Androgen-regulated transcripts in the neonatal mouse testis as determined through microarray analysis.

Androgens are required for normal spermatogenesis in mammalian testes. These hormones directly regulate testicular somatic cells that, in turn, support germ cell differentiation. However, the identity of genes under androgen regulation in the testis are not well known. In the present study, neonatal male mice (8 days postpartum) treated by testosterone propionate (TP) were used to study androgen action in the testis as evidenced by alterations in gene expression. Mice were treated with 0.5 mg of TP or dihydrotestosterone (DHT) or vehicle (oil), and testes were harvested 4, 8, and 16 h after treatment. Global gene expression was monitored by microarray analysis. Real-time reverse transcription-polymerase chain reaction was performed to confirm the microarray results.

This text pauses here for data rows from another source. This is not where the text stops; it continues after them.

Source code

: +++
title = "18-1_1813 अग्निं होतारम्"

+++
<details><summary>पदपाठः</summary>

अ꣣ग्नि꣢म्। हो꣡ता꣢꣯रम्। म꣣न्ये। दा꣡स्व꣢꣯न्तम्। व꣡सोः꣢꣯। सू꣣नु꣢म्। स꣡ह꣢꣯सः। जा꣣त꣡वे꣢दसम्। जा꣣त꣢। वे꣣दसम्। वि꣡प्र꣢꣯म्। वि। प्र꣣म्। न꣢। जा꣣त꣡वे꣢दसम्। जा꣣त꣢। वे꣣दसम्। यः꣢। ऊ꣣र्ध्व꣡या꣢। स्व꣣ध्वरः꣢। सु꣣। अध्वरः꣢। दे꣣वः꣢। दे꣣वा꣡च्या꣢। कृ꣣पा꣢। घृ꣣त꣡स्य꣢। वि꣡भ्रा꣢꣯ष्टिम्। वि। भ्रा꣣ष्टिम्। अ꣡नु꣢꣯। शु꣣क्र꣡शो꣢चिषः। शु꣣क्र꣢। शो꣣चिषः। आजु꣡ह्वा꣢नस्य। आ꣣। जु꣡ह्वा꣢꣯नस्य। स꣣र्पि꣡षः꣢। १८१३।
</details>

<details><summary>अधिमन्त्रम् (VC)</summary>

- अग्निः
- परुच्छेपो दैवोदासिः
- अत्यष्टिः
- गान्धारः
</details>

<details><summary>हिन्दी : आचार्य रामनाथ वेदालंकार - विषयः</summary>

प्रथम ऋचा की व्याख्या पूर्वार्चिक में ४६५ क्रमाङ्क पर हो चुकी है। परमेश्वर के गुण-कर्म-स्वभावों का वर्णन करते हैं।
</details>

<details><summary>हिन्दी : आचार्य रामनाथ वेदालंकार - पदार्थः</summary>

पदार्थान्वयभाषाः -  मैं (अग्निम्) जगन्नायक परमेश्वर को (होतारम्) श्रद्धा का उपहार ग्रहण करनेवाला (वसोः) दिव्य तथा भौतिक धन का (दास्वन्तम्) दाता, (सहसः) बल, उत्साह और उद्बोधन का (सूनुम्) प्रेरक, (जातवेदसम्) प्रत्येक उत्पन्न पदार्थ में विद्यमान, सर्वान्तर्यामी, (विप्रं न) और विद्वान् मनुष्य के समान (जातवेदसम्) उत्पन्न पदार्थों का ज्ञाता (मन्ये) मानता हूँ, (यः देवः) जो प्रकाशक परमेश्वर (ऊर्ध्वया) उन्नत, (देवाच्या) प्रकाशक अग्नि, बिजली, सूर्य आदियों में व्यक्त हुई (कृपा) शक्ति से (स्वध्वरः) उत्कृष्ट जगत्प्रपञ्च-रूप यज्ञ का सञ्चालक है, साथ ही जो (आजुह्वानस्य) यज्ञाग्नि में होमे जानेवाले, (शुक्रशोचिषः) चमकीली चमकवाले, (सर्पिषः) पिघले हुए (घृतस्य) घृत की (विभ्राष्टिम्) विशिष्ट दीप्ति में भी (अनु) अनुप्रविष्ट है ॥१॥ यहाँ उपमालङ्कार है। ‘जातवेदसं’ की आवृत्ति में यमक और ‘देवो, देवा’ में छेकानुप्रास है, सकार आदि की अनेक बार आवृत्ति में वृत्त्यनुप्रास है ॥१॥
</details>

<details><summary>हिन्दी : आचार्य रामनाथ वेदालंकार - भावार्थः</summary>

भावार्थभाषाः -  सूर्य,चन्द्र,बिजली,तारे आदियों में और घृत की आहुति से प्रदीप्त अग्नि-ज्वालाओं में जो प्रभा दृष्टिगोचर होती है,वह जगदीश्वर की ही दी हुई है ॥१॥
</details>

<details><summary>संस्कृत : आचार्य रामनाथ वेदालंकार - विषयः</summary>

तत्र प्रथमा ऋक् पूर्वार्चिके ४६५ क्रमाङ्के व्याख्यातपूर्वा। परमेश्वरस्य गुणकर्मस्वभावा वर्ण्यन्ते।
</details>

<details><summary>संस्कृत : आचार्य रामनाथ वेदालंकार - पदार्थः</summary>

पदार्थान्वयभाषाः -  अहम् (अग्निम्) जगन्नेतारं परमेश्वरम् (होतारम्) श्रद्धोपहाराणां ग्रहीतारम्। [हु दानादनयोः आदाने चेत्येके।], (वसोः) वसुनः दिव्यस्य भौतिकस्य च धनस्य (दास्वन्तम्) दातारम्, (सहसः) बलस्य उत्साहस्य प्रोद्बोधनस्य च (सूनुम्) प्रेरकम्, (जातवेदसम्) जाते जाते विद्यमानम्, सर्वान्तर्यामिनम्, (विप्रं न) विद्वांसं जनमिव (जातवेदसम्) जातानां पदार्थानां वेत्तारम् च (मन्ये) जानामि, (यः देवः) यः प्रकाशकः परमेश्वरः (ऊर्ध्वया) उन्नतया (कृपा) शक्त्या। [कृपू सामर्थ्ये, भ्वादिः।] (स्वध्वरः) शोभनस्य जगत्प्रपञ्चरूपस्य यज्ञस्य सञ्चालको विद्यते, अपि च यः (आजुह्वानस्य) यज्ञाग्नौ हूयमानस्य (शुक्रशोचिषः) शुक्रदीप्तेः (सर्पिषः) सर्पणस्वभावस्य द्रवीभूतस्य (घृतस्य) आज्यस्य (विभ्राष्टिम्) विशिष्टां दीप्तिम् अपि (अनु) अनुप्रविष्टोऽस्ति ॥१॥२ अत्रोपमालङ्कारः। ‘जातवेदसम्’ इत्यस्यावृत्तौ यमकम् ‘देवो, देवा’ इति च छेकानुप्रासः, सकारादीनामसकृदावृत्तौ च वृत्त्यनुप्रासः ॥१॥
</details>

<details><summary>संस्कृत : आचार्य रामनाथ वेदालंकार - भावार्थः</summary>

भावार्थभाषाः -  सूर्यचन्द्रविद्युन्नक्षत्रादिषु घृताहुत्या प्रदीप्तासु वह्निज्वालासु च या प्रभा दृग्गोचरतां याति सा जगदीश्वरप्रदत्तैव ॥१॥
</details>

The methodology was verified by confirming the presence of previously characterized TP-regulated genes, including Pem in Sertoli cells and Cyp17a1 in Leydig cells. No significant differences in gene expression were found between TP- and DHT-treated samples. Microarray analysis identified 141, 119, and 109 up-regulated genes at 4, 8 and 16 h after TP treatment, respectively, and 83, 99, and 111 down-regulated genes at the same corresponding time points. The androgen regulation of the selected gene was verified further using testes from flutamide-treated adult mice and isolated Sertoli cells in culture. The data generated in the present study may serve as a foundation for hypothesis-driven research and provide insights regarding gene networks and pathways under androgen control in the testis.